Giter Club home page Giter Club logo

espnet-asr's Introduction

espnet-asr

espnet-asr is an End-to-end Automatic Speech Recognition (ASR) system using ESPnet.

End-to-end ASR systems are reported to outperform conventional approaches. However, it is not simple to train robust end-to-end ASR models and make recognition efficient.

In this project, we provide an easy-to-use inference code, pre-trained models, and training recipes to handle these problems.

The pre-trained models are tuned to achieve competitive performance for each dataset at the time of release, and an intuitive inference code is provided for easy evaluation.

1. Installation

To run the end-to-end ASR examples, you must install PyTorch and ESPnet. We recommend you to use virtual environment created by conda.

conda create -n ESPnet python=3

conda activate ESPnet


Install pytorch according to your GPU version (or CPU).

Detail Here

CPU

(ESPnet) conda install pytorch torchvision cpuonly -c pytorch

CUDA 10.2

(ESPnet) conda install pytorch torchvision torchaudio cudatoolkit=10.2 -c pytorch

CUDA 11.3

(ESPnet) conda install pytorch torchvision torchaudio cudatoolkit=11.3 -c pytorch


Then, install ESPnet.

(ESPnet) pip install espnet

2. Downloading pre-trained models

You can download pre-trained models for Zeroth-Korean, ClovaCall, KSponSpeech and Librispeech datasets. You can check the performance of the pre-trained models here.
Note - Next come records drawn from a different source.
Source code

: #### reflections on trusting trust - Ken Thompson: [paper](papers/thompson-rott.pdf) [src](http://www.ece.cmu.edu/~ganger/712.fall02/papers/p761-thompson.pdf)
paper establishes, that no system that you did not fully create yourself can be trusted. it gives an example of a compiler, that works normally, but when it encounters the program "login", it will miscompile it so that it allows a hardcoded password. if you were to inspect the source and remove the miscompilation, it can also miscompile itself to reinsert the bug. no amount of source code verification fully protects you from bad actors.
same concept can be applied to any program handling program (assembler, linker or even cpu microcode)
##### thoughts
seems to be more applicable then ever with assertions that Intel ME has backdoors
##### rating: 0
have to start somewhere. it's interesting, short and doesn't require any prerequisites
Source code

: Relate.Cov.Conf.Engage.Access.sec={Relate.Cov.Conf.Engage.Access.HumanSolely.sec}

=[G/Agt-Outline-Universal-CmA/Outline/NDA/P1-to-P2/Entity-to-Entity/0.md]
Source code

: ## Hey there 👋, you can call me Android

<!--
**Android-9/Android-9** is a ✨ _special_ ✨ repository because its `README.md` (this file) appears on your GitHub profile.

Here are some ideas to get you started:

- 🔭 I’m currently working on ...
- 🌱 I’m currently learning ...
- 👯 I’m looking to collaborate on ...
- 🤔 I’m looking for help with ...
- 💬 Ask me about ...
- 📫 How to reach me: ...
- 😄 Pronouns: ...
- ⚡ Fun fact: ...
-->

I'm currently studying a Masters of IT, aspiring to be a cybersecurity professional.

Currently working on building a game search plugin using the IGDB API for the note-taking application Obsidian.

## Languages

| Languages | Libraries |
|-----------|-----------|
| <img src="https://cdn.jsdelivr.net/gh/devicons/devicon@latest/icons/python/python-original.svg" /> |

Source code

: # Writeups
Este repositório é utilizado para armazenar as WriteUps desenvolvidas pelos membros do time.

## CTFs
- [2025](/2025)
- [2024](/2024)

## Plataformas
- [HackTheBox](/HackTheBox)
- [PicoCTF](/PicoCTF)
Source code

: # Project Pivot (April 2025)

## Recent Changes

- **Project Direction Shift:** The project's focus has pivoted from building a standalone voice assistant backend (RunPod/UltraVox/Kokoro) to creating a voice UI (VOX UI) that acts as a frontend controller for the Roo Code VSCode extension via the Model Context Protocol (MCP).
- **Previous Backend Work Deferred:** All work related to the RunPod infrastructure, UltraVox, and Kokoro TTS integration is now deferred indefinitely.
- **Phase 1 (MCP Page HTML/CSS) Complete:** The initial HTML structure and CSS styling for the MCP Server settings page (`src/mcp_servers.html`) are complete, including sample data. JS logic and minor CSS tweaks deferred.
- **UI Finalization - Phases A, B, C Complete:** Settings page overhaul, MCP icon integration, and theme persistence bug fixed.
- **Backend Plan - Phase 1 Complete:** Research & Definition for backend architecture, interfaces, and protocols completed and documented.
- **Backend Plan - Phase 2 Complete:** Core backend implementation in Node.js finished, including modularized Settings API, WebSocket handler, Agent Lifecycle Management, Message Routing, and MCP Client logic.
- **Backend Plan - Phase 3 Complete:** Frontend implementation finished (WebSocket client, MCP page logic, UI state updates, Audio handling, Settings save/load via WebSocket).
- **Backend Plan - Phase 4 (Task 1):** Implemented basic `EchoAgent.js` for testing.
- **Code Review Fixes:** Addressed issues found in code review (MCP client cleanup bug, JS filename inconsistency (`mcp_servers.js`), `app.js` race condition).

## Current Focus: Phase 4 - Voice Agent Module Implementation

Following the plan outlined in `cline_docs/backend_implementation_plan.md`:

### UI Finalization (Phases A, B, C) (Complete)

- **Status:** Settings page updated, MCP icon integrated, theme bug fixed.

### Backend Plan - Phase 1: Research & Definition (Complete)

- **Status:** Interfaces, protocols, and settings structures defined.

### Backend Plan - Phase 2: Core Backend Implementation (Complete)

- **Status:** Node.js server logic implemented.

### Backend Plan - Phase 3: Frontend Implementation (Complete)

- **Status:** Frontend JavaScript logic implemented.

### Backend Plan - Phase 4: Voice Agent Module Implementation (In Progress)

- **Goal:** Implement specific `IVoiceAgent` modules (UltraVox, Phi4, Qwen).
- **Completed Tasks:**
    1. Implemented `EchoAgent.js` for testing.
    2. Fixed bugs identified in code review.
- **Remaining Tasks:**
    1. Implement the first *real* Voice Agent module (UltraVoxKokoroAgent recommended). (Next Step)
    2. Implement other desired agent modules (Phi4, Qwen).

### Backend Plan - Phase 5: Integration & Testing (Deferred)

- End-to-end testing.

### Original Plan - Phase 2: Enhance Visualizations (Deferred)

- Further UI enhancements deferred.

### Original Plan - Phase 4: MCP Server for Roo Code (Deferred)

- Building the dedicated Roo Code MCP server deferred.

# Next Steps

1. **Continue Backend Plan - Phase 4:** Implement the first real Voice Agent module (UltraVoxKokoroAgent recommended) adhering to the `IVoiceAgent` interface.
(ESPnet) tools/download_mdl.sh

3. Decoding

Inference is simple. For example, to recognize utterances listed in evalset/zeroth_korean/data/wav.scp using the model, mdl/zeroth_korean.zip, pre-trained for Zeroth-Korean dataset with decoding options in conf/decode_asr.yaml, run the following command.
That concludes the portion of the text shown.